WHAT YOU NEED TO DO
Lift every line from the entries that includes the word "thisArg".

☆ ☆ ☆ ☆ ☆

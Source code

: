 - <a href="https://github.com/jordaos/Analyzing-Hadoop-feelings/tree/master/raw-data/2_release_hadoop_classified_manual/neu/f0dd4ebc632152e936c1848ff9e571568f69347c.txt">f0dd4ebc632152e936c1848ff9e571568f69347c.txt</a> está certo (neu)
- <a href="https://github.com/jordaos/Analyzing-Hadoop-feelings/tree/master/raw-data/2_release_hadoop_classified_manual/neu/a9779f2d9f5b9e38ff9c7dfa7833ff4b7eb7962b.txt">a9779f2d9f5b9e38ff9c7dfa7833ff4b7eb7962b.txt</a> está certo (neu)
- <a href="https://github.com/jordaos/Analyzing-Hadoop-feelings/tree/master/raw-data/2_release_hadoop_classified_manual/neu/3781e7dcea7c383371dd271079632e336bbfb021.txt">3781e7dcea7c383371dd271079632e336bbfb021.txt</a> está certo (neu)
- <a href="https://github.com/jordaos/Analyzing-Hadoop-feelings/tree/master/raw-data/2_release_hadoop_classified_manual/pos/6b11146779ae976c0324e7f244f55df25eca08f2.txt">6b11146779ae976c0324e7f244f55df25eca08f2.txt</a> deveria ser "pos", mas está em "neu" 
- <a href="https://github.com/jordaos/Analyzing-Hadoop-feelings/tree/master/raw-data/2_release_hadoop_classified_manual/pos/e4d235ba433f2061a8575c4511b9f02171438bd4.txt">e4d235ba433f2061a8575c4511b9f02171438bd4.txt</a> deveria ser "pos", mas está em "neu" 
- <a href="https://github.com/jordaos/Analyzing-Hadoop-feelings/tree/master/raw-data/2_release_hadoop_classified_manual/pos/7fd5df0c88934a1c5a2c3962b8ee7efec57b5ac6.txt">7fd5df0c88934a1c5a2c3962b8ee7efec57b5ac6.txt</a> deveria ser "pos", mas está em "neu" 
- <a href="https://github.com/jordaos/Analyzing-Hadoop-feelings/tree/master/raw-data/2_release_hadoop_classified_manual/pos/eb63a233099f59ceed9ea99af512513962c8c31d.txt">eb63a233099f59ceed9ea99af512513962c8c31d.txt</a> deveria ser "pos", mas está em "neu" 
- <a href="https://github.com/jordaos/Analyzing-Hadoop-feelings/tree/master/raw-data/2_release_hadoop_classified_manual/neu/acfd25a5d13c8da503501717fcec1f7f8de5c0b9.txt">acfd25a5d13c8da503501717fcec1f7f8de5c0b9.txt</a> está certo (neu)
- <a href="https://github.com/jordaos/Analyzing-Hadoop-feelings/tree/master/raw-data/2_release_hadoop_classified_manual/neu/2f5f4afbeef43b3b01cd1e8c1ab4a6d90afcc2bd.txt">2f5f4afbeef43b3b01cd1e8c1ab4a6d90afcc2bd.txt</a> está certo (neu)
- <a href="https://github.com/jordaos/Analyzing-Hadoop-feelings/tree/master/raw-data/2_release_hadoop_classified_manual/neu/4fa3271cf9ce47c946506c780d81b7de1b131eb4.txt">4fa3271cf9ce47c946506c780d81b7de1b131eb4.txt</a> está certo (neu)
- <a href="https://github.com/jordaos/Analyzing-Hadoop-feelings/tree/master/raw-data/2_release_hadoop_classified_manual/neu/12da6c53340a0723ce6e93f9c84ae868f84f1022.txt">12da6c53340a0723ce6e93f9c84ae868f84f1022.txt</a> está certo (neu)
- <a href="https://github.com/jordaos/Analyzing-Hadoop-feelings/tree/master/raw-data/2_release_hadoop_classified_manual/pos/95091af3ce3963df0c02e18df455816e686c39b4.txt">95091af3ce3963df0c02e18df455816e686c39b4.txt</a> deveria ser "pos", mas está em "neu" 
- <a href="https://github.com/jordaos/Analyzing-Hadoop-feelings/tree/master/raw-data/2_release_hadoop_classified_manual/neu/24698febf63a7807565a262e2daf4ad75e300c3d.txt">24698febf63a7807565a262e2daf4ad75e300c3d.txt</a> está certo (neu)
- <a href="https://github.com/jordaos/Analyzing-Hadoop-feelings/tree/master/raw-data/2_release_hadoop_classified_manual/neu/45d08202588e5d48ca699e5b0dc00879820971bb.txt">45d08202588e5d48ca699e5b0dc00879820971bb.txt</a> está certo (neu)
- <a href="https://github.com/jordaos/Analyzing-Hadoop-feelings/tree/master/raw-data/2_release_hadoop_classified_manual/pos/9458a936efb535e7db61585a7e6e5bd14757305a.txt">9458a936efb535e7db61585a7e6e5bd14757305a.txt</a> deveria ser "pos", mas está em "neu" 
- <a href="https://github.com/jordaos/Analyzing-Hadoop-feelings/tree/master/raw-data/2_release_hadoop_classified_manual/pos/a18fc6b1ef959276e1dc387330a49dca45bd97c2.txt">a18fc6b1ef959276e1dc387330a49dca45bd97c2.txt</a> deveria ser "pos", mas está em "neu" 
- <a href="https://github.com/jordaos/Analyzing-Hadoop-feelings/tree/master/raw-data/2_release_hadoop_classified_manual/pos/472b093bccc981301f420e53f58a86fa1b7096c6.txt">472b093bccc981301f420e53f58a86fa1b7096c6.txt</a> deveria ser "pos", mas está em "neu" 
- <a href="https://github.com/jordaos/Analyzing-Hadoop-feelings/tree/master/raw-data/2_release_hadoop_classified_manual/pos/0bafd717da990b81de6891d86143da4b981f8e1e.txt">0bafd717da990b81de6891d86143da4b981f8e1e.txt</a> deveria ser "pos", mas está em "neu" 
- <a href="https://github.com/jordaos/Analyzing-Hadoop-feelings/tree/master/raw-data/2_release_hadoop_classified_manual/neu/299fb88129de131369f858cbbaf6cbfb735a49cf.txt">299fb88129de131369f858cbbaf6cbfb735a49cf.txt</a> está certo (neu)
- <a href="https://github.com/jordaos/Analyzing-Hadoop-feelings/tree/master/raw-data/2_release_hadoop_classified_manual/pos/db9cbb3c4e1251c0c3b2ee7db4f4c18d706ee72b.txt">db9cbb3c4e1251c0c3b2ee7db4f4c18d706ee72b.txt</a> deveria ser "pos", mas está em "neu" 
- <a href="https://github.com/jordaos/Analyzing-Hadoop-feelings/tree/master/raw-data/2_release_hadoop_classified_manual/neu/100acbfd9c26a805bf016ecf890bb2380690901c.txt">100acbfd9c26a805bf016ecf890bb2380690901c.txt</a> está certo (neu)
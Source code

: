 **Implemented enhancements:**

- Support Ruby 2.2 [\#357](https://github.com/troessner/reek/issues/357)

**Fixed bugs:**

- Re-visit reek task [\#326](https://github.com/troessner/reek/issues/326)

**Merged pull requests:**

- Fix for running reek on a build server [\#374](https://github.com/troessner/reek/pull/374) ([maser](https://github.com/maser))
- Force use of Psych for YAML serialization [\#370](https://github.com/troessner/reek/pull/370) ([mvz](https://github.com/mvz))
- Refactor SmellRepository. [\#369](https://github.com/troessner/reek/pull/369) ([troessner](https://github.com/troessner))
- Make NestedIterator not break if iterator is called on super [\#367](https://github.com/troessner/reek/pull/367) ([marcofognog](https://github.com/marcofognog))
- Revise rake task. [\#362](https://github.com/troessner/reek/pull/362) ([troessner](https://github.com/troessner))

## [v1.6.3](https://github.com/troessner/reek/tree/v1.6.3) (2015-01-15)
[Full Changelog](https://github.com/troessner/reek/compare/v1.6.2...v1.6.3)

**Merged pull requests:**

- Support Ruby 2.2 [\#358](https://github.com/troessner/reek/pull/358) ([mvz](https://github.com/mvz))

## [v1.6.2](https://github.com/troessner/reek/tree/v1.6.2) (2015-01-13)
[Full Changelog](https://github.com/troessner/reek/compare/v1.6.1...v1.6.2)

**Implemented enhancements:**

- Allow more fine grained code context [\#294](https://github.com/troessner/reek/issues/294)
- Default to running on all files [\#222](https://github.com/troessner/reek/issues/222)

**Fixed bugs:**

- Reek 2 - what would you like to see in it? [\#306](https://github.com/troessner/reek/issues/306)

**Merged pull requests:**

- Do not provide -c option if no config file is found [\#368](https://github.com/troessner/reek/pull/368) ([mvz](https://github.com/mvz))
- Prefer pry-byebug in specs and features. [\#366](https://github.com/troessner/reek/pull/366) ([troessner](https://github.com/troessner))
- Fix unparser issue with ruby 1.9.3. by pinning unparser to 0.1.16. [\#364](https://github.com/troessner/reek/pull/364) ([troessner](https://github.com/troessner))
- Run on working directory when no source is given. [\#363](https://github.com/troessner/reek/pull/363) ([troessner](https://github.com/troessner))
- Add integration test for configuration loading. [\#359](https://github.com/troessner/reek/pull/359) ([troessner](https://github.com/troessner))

☆ ☆ ☆ ☆ ☆

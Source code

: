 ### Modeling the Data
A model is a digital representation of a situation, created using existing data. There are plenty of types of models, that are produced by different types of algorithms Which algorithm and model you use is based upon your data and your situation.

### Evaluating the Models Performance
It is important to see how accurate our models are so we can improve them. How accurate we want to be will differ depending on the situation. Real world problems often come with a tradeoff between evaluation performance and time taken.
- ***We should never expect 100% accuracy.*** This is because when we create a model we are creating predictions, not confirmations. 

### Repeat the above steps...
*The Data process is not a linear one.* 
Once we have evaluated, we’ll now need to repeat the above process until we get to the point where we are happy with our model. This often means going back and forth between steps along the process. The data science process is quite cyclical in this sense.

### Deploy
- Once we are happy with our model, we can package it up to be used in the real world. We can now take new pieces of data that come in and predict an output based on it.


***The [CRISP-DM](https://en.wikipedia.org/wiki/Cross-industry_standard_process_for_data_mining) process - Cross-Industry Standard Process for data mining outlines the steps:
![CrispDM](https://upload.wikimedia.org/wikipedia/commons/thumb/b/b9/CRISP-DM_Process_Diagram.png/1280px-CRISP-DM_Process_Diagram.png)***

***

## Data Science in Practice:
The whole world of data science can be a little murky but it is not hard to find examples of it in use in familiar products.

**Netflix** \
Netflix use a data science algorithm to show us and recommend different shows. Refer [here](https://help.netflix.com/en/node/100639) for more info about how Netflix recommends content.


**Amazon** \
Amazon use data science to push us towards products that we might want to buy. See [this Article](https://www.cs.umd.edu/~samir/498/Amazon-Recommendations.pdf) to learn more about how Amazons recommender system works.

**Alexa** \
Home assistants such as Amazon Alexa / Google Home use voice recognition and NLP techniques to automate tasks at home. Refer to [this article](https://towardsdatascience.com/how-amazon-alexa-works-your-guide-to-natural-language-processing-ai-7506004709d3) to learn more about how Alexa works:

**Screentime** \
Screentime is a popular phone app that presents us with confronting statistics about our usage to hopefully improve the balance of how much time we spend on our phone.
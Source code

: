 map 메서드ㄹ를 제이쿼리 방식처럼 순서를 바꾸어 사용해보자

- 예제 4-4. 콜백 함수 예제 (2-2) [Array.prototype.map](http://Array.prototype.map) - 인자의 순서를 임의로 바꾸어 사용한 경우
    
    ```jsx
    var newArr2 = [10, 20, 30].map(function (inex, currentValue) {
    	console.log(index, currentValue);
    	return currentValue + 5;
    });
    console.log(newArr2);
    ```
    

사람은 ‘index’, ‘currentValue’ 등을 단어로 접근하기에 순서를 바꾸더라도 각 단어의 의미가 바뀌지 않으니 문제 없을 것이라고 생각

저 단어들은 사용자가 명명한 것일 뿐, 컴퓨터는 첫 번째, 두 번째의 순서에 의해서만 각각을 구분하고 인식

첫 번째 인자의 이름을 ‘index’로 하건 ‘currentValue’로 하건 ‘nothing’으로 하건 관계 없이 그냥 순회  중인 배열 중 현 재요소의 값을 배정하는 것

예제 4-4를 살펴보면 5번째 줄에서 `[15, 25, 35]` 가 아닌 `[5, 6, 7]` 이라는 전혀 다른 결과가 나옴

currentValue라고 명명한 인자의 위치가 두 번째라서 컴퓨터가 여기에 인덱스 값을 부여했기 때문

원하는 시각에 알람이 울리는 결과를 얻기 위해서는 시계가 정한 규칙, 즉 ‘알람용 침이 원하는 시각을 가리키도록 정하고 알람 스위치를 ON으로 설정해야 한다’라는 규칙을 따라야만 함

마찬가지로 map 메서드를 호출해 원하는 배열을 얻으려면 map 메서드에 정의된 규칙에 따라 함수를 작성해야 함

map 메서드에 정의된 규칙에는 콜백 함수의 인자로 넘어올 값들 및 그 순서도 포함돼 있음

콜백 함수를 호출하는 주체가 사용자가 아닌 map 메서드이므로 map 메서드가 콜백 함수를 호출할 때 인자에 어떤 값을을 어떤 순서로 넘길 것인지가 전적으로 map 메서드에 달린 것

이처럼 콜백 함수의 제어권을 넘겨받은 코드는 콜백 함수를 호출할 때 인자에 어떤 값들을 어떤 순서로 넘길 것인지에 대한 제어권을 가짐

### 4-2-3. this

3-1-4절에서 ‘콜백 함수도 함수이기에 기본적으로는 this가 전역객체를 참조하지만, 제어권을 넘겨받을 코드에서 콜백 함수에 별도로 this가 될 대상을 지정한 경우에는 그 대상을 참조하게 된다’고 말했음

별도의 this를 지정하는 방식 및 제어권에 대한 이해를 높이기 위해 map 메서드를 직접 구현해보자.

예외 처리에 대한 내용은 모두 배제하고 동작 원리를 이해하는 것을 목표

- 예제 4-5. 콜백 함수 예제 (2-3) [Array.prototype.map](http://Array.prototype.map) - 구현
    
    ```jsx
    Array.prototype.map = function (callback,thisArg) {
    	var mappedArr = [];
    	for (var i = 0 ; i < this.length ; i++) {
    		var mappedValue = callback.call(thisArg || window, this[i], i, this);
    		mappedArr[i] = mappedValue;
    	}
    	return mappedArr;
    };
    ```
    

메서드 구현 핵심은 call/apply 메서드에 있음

☆ ☆ ☆ ☆ ☆

FINISHED EXERCISE
    Array.prototype.map = function (callback,thisArg) {
    		var mappedValue = callback.call(thisArg || window, this[i], i, this);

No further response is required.